Other behavioral symptoms of opium abuse are:
- Dizziness/lack of coordination
- Relaxation—when they’re supposed to be working
- Hostility toward anyone asking about drug abuse
- Secretive behavior
- A change in friendships
- A change in appearance
Mood swings are also common because the user feels relaxed and euphoric during the time of impairment. However, when it starts to wear off, they feel irritable and depressed.
Also, opium prevents the user from feeling pain when under its effects but it causes their pain tolerance to become extremely low when they don’t have the drug in their system.
The brain builds up a tolerance to opium. That means that as time passes, larger doses of the drug are required for the user to obtain the desired effect. The risk of overdose continues to grow with each increased dose.
This can be especially dangerous for someone who has tried to abstain from use for a period of time because if they use the dose they were using when they quit, it’s likely to cause an overdose.
Signs of opium overdose include:
- Slowed heart rate
- Excess sweating or chills
- Incoherent speech
- Disorganized thought patterns
- Bizarre behavior
- Loss of consciousness
- Respiratory distress
Suboxone can buy some time
If you suspect that someone in the workplace is overdosing on opium or any of its derivatives, check their pockets for a can of Suboxone. Narcan is another popular brand name. Addicts carry it because it is specifically designed to block opiates from triggering chemical reactions in the brain.
It reverses the effects of the drug for a short time. The length of time that it works depends on how the individual’s body metabolizes the drug. Hopefully, it allows time for EMTs to arrive on the scene.
Being prepared is half the battle
The fact that you clicked on this article shows that you want to be able to identify drug use within your company. Subsequently, that proves that you want to do all you can to provide a safe work environment for your employees.
Someone who uses drugs is at increased risk of causing or being involved in an accident—and so is everyone working around them. Moreover, drugs in the workplace cost business owners millions of dollars every year.
That’s because they lose money due to increased absenteeism and higher medical costs. Drug users are known for their inability to hold a job too. Training someone for a position only to turn around and train someone new for the same position gets costly.
Do you have a drug-free program in place? If not, you should consider it.
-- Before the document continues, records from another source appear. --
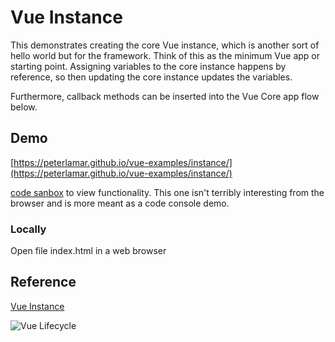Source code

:# Vue Instance

This demonstrates creating the core Vue instance, which is another sort of
hello world but for the framework. Think of this as the minimum Vue app or
starting point. Assigning variables to the core instance happens by reference,
so then updating the core instance updates the variables.

Furthermore, callback methods can be inserted into the Vue Core app flow below.

## Demo

[https://peterlamar.github.io/vue-examples/instance/](https://peterlamar.github.io/vue-examples/instance/)

[code sanbox](https://codesandbox.io/s/znormz04pl) to view functionality. This one isn't terribly interesting from the browser and is more meant as a code console demo.

### Locally

Open file index.html in a web browser

## Reference

[Vue Instance](https://vuejs.org/v2/guide/instance.html)

![Vue Lifecycle](https://vuejs.org/images/lifecycle.png)
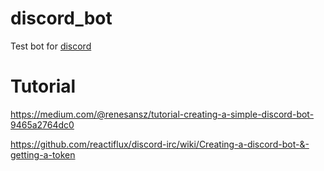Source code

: # discord_bot

Test bot for [discord](https://discordapp.com/)


# Tutorial

https://medium.com/@renesansz/tutorial-creating-a-simple-discord-bot-9465a2764dc0

https://github.com/reactiflux/discord-irc/wiki/Creating-a-discord-bot-&-getting-a-token
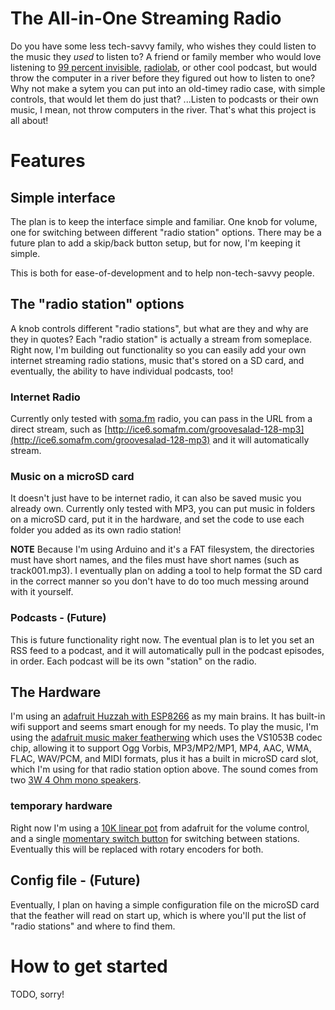 # The All-in-One Streaming Radio

Do you have some less tech-savvy family, who wishes they could listen to the music they *used* to listen to? A friend or family member who would love listening to [99 percent invisible](https://99percentinvisible.org/), [radiolab](https://www.wnycstudios.org/podcasts/radiolab), or other cool podcast, but would throw the computer in a river before they figured out how to listen to one? Why not make a sytem you can put into an old-timey radio case, with simple controls, that would let them do just that? ...Listen to podcasts or their own music, I mean, not throw computers in the river. That's what this project is all about!

# Features

## Simple interface
The plan is to keep the interface simple and familiar. One knob for volume, one for switching between different "radio station" options. There may be a future plan to add a skip/back button setup, but for now, I'm keeping it simple. 

This is both for ease-of-development and to help non-tech-savvy people. 

## The "radio station" options
A knob controls different "radio stations", but what are they and why are they in quotes? Each "radio station" is actually a stream from someplace. Right now, I'm building out functionality so you can easily add your own internet streaming radio stations, music that's stored on a SD card, and eventually, the ability to have individual podcasts, too!

### Internet Radio
Currently only tested with [soma.fm](soma.fm) radio, you can pass in the URL from a direct stream, such as [http://ice6.somafm.com/groovesalad-128-mp3](http://ice6.somafm.com/groovesalad-128-mp3) and it will automatically stream. 

### Music on a microSD card
It doesn't just have to be internet radio, it can also be saved music you already own. Currently only tested with MP3, you can put music in folders on a microSD card, put it in the hardware, and set the code to use each folder you added as its own radio station!

**NOTE** Because I'm using Arduino and it's a FAT filesystem, the directories must have short names, and the files must have short names (such as track001.mp3). I eventually plan on adding a tool to help format the SD card in the correct manner so you don't have to do too much messing around with it yourself.

### Podcasts - (Future)
This is future functionality right now. The eventual plan is to let you set an RSS feed to a podcast, and it will automatically pull in the podcast episodes, in order. Each podcast will be its own "station" on the radio. 

## The Hardware
I'm using an [adafruit Huzzah with ESP8266](https://www.adafruit.com/product/2821) as my main brains. It has built-in wifi support and seems smart enough for my needs. To play the music, I'm using the [adafruit music maker featherwing](https://www.adafruit.com/product/3436) which uses the VS1053B codec chip, allowing it to support Ogg Vorbis, MP3/MP2/MP1, MP4, AAC, WMA, FLAC, WAV/PCM, and MIDI formats, plus it has a built in microSD card slot, which I'm using for that radio station option above. The sound comes from two [3W 4 Ohm mono speakers](https://www.adafruit.com/product/4445).

### temporary hardware
Right now I'm using a [10K linear pot](https://www.adafruit.com/product/562) from adafruit for the volume control, and a single [momentary switch button](https://www.adafruit.com/product/1119) for switching between stations. Eventually this will be replaced with rotary encoders for both. 

## Config file - (Future)
Eventually, I plan on having a simple configuration file on the microSD card that the feather will read on start up, which is where you'll put the list of "radio stations" and where to find them. 

# How to get started

TODO, sorry!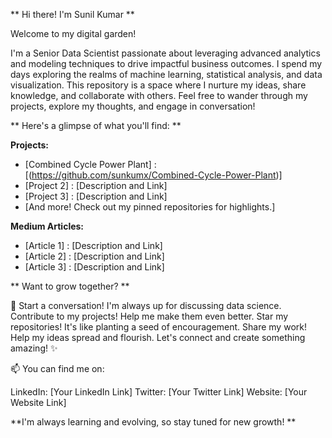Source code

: ** Hi there! I'm Sunil Kumar **

Welcome to my digital garden!

I'm a Senior Data Scientist passionate about leveraging advanced analytics and modeling techniques to drive impactful business outcomes. I spend my days exploring the realms of machine learning, statistical analysis, and data visualization. This repository is a space where I nurture my ideas, share knowledge, and collaborate with others. Feel free to wander through my projects, explore my thoughts, and engage in conversation!

** Here's a glimpse of what you'll find: **

**Projects:**

- [Combined Cycle Power Plant] : [(https://github.com/sunkumx/Combined-Cycle-Power-Plant)]
- [Project 2] : [Description and Link]
- [Project 3] : [Description and Link]
- [And more! Check out my pinned repositories for highlights.]

**Medium Articles:**

- [Article 1] : [Description and Link]
- [Article 2] : [Description and Link]
- [Article 3] : [Description and Link]

** Want to grow together? **

👯 Start a conversation! I'm always up for discussing data science.
Contribute to my projects! Help me make them even better.
Star my repositories! It's like planting a seed of encouragement.
Share my work! Help my ideas spread and flourish.
Let's connect and create something amazing! ✨

📫 You can find me on:

LinkedIn: [Your LinkedIn Link]
Twitter: [Your Twitter Link]
Website: [Your Website Link]


**I'm always learning and evolving, so stay tuned for new growth! **
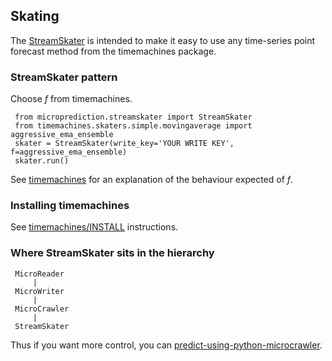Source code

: ## Skating

The [StreamSkater](https://github.com/microprediction/microprediction/blob/master/microprediction/streamskater.py) is intended to make it easy to use any time-series
point forecast method from the timemachines package. 

### StreamSkater pattern
Choose *f* from timemachines. 

     from microprediction.streamskater import StreamSkater
     from timemachines.skaters.simple.movingaverage import aggressive_ema_ensemble
     skater = StreamSkater(write_key='YOUR WRITE KEY', f=aggressive_ema_ensemble)
     skater.run()
     
See [timemachines](https://github.com/microprediction/timemachines) for an explanation of the behaviour expected of *f*. 


### Installing timemachines
See [timemachines/INSTALL](https://github.com/microprediction/timemachines/blob/main/INSTALL.md) instructions. 

### Where StreamSkater sits in the hierarchy

     MicroReader
         |
     MicroWriter
         |
     MicroCrawler
         | 
     StreamSkater 
     

Thus if you want more control, you can [predict-using-python-microcrawler](https://microprediction.github.io/microprediction/predict-using-python-microcrawler.html).

         

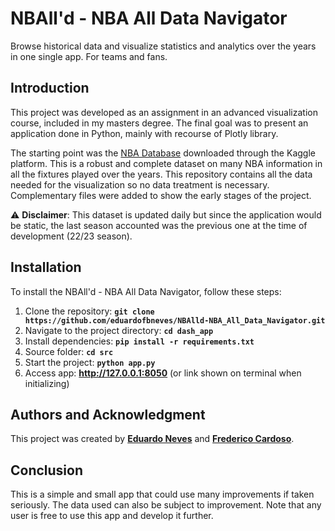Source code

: # NBAll'd - NBA All Data Navigator

Browse historical data and visualize statistics and analytics over the years in one single app. For teams and fans.

## **Introduction**

This project was developed as an assignment in an advanced visualization course, included in my masters degree. The final goal was to present an application done in Python, mainly with recourse of Plotly library.

The starting point was the [NBA Database](https://www.kaggle.com/datasets/wyattowalsh/basketball) downloaded through the Kaggle platform. This is a robust and complete dataset on many NBA information in all the fixtures played over the years. This repository contains all the data needed for the visualization so no data treatment is necessary. Complementary files were added to show the early stages of the project.

:warning: **Disclaimer**: This dataset is updated daily but since the application would be static, the last season accounted was the previous one at the time of development (22/23 season).


## **Installation**

To install the NBAll'd - NBA All Data Navigator, follow these steps:

1. Clone the repository: **`git clone https://github.com/eduardofbneves/NBAlld-NBA_All_Data_Navigator.git`**
2. Navigate to the project directory: **`cd dash_app`**
3. Install dependencies: **`pip install -r requirements.txt`**
4. Source folder: **`cd src`**
5. Start the project: **`python app.py`**
6. Access app: **http://127.0.0.1:8050** (or link shown on terminal when initializing)


## **Authors and Acknowledgment**

This project was created by **[Eduardo Neves](https://github.com/eduardofbneves)** and **[Frederico Cardoso](https://github.com/fredcardoso94)**.



## **Conclusion**

This is a simple and small app that could use many improvements if taken seriously. The data used can also be subject to improvement. Note that any user is free to use this app and develop it further.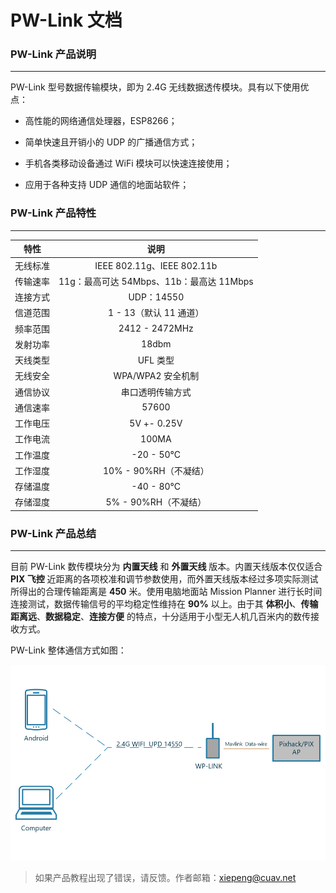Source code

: # PW-Link 文档

### PW-Link 产品说明

---

PW-Link 型号数据传输模块，即为 2.4G 无线数据透传模块。具有以下使用优点：

 * 高性能的网络通信处理器，ESP8266；

 * 简单快速且开销小的 UDP 的广播通信方式；
 
 * 手机各类移动设备通过 WiFi 模块可以快速连接使用；
 
 * 应用于各种支持 UDP 通信的地面站软件；

### PW-Link 产品特性

---

| 特性 | 说明 |
| :---: | :---: |
| 无线标准 | IEEE 802.11g、IEEE 802.11b |
| 传输速率 | 11g：最高可达 54Mbps、11b：最高达 11Mbps |
| 连接方式 | UDP：14550 |
| 信道范围 | 1 - 13（默认 11 通道）|
| 频率范围 | 2412 - 2472MHz |
| 发射功率 | 18dbm |
| 天线类型 | UFL 类型 |
| 无线安全 | WPA/WPA2 安全机制 |
| 通信协议 | 串口透明传输方式 |
| 通信速率 | 57600 |
| 工作电压 | 5V +- 0.25V |
| 工作电流 | 100MA |
| 工作温度 | -20 - 50°C |
| 工作湿度 | 10% - 90%RH（不凝结）|
| 存储温度 | -40 - 80°C |
| 存储湿度 | 5% - 90%RH（不凝结）|

### PW-Link 产品总结

---

目前 PW-Link 数传模块分为 **内置天线** 和 **外置天线** 版本。内置天线版本仅仅适合 **PIX 飞控** 近距离的各项校准和调节参数使用，而外置天线版本经过多项实际测试所得出的合理传输距离是 **450** 米。使用电脑地面站 Mission Planner 进行长时间连接测试，数据传输信号的平均稳定性维持在 **90%** 以上。由于其 **体积小**、**传输距离远**、**数据稳定**、**连接方便** 的特点，十分适用于小型无人机几百米内的数传接收方式。

PW-Link 整体通信方式如图：

 ![](images/pwlink-connected-description.png)
 
> 如果产品教程出现了错误，请反馈。作者邮箱：xiepeng@cuav.net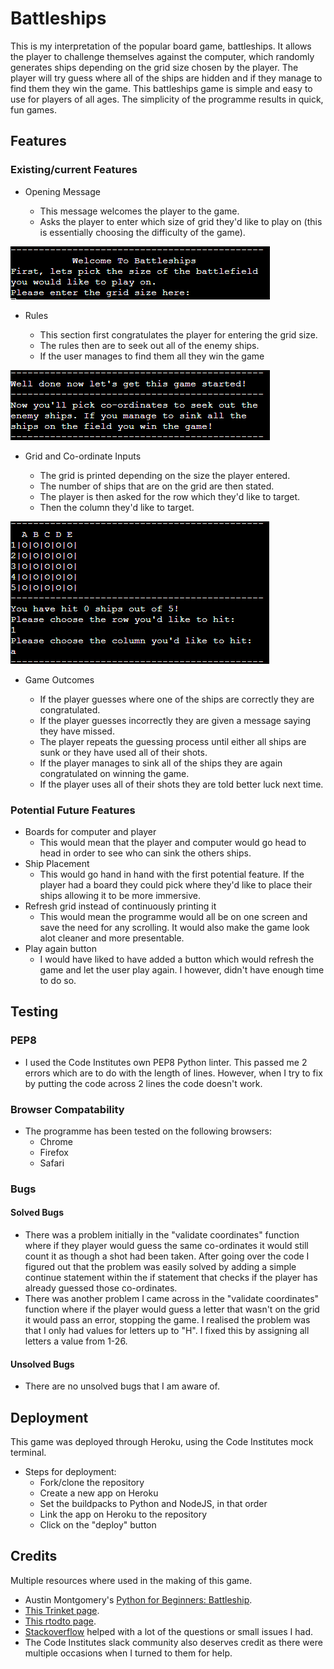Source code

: # Battleships

This is my interpretation of the popular board game, battleships. It allows the player to challenge themselves against the computer, which randomly generates ships depending on the grid size chosen by the player. The player will try guess where all of the ships are hidden and if they manage to find them they win the game.
This battleships game is simple and easy to use for players of all ages. The simplicity of the programme results in quick, fun games.

## Features

### Existing/current Features

* Opening Message

    * This message welcomes the player to the game.
    * Asks the player to enter which size of grid they'd like to play on (this is essentially choosing the difficulty of the game).

![opening message](/assets/images/welcome-message.png)

* Rules

    * This section first congratulates the player for entering the grid size.
    * The rules then are to seek out all of the enemy ships.
    * If the user manages to find them all they win the game 

![rules message](/assets/images/rules-message.png)

* Grid and Co-ordinate Inputs

    * The grid is printed depending on the size the player entered.
    * The number of ships that are on the grid are then stated. 
    * The player is then asked for the row which they'd like to target.
    * Then the column they'd like to target.

![grid and inputs](/assets/images/grid-and-inputs.png)

* Game Outcomes 

    * If the player guesses where one of the ships are correctly they are congratulated.
    * If the player guesses incorrectly they are given a message saying they have missed.
    * The player repeats the guessing process until either all ships are sunk or they have used all of their shots.
    * If the player manages to sink all of the ships they are again congratulated on winning the game.
    * If the player uses all of their shots they are told better luck next time.

### Potential Future Features

* Boards for computer and player
    * This would mean that the player and computer would go head to head in order to see who can sink the others ships.
* Ship Placement
    * This would go hand in hand with the first potential feature. If the player had a board they could pick where they'd like to place their ships allowing it to be more immersive.
* Refresh grid instead of continuously printing it
    * This would mean the programme would all be on one screen and save the need for any scrolling. It would also make the game look alot cleaner and more presentable.
* Play again button
    * I would have liked to have added a button which would refresh the game and let the user play again. I however, didn't have enough time to do so.

## Testing 

### PEP8

* I used the Code Institutes own PEP8 Python linter. This passed me 2 errors which are to do with the length of lines. However, when I try to fix by putting the code across 2 lines the code doesn't work.

### Browser Compatability

* The programme has been tested on the following browsers:
    * Chrome
    * Firefox
    * Safari

### Bugs 

#### Solved Bugs

* There was a problem initially in the "validate coordinates" function where if they player would guess the same co-ordinates it would still count it as though a shot had been taken. After going over the code I figured out that the problem was easily solved by adding a simple continue statement within the if statement that checks if the player has already guessed those co-ordinates.
* There was another problem I came across in the "validate coordinates" function where if the player would guess a letter that wasn't on the grid it would pass an error, stopping the game. I realised the problem was that I only had values for letters up to "H". I fixed this by assigning all letters a value from 1-26.

#### Unsolved Bugs

* There are no unsolved bugs that I am aware of.

## Deployment

This game was deployed through Heroku, using the Code Institutes mock terminal.

* Steps for deployment:
    * Fork/clone the repository
    * Create a new app on Heroku
    * Set the buildpacks to Python and NodeJS, in that order
    * Link the app on Heroku to the repository
    * Click on the "deploy" button


## Credits

Multiple resources where used in the making of this game.

* Austin Montgomery's [Python for Beginners: Battleship](https://bigmonty12.github.io/battleship).
* [This Trinket page](https://trinket.io/python/051179b6d3).
* [This rtodto page](https://rtodto.net/a-simple-battleship-python-script/).
* [Stackoverflow](https://stackoverflow.com/) helped with a lot of the questions or small issues I had.
* The Code Institutes slack community also deserves credit as there were multiple occasions when I turned to them for help.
One reason is that when people who use drugs learn there’s going to be a pre-employment drug test, they probably won’t even apply. Additionally, some states offer employers lower workers’ compensation premiums with drug-free programs in place.
Before you begin employee drug testing, you should have all your policies and procedures documented in writing. Provide training for your management team so they can learn what the program entails. Hold a class on recognizing signs and symptoms of drug use too.
Lastly, make sure that you inform your employees that you’ll begin employee drug testing in advance. Remember, the majority of employees don’t use drugs. The news that you’re starting a drug-free program will be well received. And, if shortly after you make your announcement, there’s a rash of resignations—good riddance.